UK Clinics Offering ‘Virginity Tests’ and ‘Virginity Repair’ Exposed

Egyptian women protest against the military council violations and virginity tests on women, outside the State Council court in Cairo on December 27, 2011. A Cairo court ordered the Egyptian army to stop forced virginity tests on female detainees, months after the practice sparked a national outcry and stained the …

Another form of abuse imported from the third world and forced on ethnic minority women has been exposed, after an investigation revealed British medical clinics are conducting “virginity tests” and “virginity repairs”.
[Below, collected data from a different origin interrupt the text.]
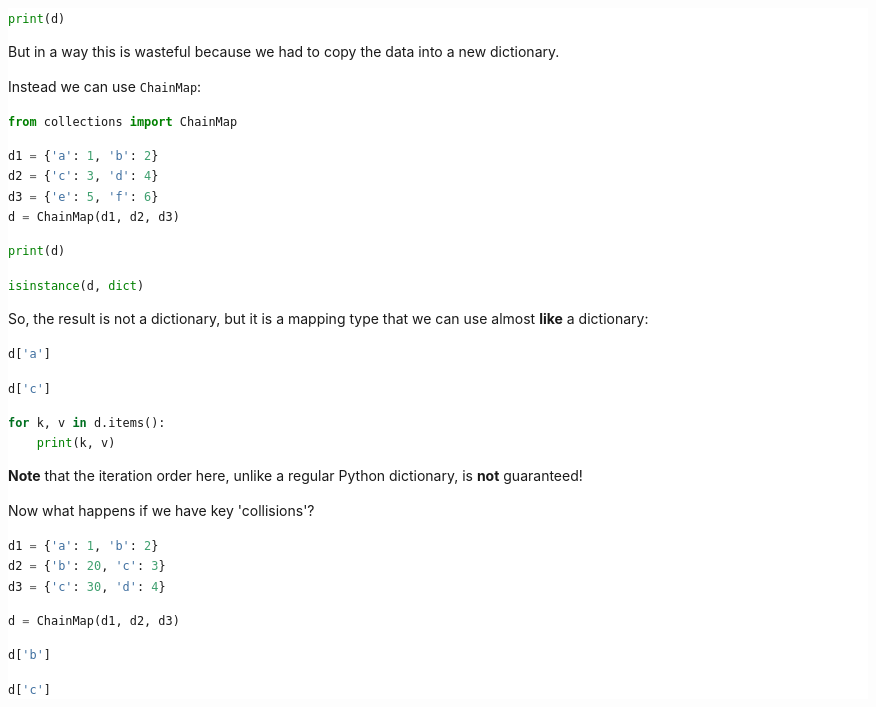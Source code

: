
 ```python
print(d)
```

But in a way this is wasteful because we had to copy the data into a new dictionary.

Instead we can use `ChainMap`:

```python
from collections import ChainMap
```

```python
d1 = {'a': 1, 'b': 2}
d2 = {'c': 3, 'd': 4}
d3 = {'e': 5, 'f': 6}
d = ChainMap(d1, d2, d3)
```

```python
print(d)
```

```python
isinstance(d, dict)
```

So, the result is not a dictionary, but it is a mapping type that we can use almost **like** a dictionary:

```python
d['a']
```

```python
d['c']
```

```python
for k, v in d.items():
    print(k, v)
```

**Note** that the iteration order here, unlike a regular Python dictionary, is **not** guaranteed!


Now what happens if we have key 'collisions'?

```python
d1 = {'a': 1, 'b': 2}
d2 = {'b': 20, 'c': 3}
d3 = {'c': 30, 'd': 4}
```

```python
d = ChainMap(d1, d2, d3)
```

```python
d['b']
```

```python
d['c']
```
The BBC identified 21 clinics that said they would conduct ‘hymen repair’ surgery, costing between £1,500 and £3,000, with seven confirming “virginity testing” for between £150 and £300.

Rothna Begum, a senior researcher at Human Rights Watch, condemned the practice, telling the BBC: “It is an incredibly intimate act in which a woman can find herself humiliated and degraded. And it can have harmful effects both physical and mental for years to come. In an odd way, you’re conducting a test to see whether a woman is actually a virgin, but in doing so, you’re actually sexually assaulting her.”

Karma Nirvana, a charity which helps women at risk of forced marriage, female genital mutilation (FGM), and other forms of “honour”-based violence, said that they had received calls from girls worried about being subjected to a virginity test.

“Triggers for honour-based abuse and forced marriage are being in a relationship, choosing your own partner and being in an intimate or sexual relationship. We know at the charity many victims in extreme cases have been killed. For other victims it might be they are disowned by family,” Karma Nirvana’s Priya Manota said.

The World Health Organization (WHO) said in a 2018 report that the practice is common in some 20 countries around the world, but mostly “established in Asia and the Middle East” as well as “countries in northern and southern Africa”.

The WHO added, however, it is also found “more recently, among some immigrant groups in Europe and North America”. Due to “increased globalisation” in the past century, it has been recorded in the United Kingdom, Spain, Belgium, the Netherlands, Sweden, and Canada.

The body noted that cases in the West are likely “underreported” because they are settings where culturally “this practice is not seen as desirable”. NHS England said there had been 69 hymen-repair procedures in the past year, but given the WHO’s claim the practice is underreported, true figures are likely to be much higher.

In September, France announced that it would be outlawing virginity testing, with the barbaric practice common amongst Muslim and Roma gypsy communities. While some campaigners have praised the ban as a victory for women’s rights, others are in an uproar over the effect that not being able to “prove” virginity could have on Muslim women in vulnerable situations within their families and community, including violent reprisals.

The WHO and UN have stated that no examination can prove a girl or woman is no longer a virgin, calling such tests unscientific.

France has also seen a rise in female genital mutilation (FGM) in recent years, as well as in Germany, Ireland, and the United Kingdom, the custom originating in parts of the Middle East, Asia, and Africa and often defended by Muslim faith leaders. Generally perpetrated against young girls, a 2018 report revealed that 86 per cent of known cases occurred when the youngsters were taken to an African country for a “holiday” specifically to be cut by relatives.

The problem of Western-born girls being taken abroad is at such a scale that British and American authorities undertake coordinated operations at their respective airports during the summer — known as “cutting season” — to question parents suspected of preparing to or having taken their daughters to be cut overseas. Officers are instructed to also look out for girls having trouble walking, signs that they had been subjected to the worst forms of FGM, including removal of the clitoris and labia.

Every summer, the British authorities run awareness campaigns for girls and young women from ethnic minority communities at risk of being taken abroad and forced into marriage. The number of “honour crimes” and forced marriages also spike during the Christmas break.

Despite being illegal since 1985, the United Kingdom only saw its first conviction for FGM in 2019, after a woman was found complicit in the mutilation of her three-year-old daughter’s genitals. The case was striking in that it involved elements of voodoo. The abuser, identified only as a 37-year-old Ugandan woman, had performed witchcraft with fruits and ox tongues in an effort to use magic to silence the police, social services, and even one of her own children. Investigators found 40 limes in the woman’s freezer with people’s names written inside them, which the prosecution said was a spell to “freeze their mouths”, as well as whole ox tongues wrapped in wire and stuck with nails and screws.

Europe has seen an increase in the use of voodoo, black magic, and Santería brought over by African and Caribbean migrants. In 2018, a joint Spanish-British operation busted a sex trafficking ring that stretched from Nigeria to Spain, Italy, and Britain, where gangsters used voodoo to control and force women and girls as young as 13 from Africa into prostitution.

Breast ironing, another import from Africa, has also caught the media’s attention in recent years. Done under the guise of protecting girls from unwanted sexual advances, women will press heated stones or spatulas to a young girl’s developing breast, with some survivors explaining the painful experience of feeling like their breast is melting. At least 1,000 girls and women in Britain are believed to have been victims of breast ironing.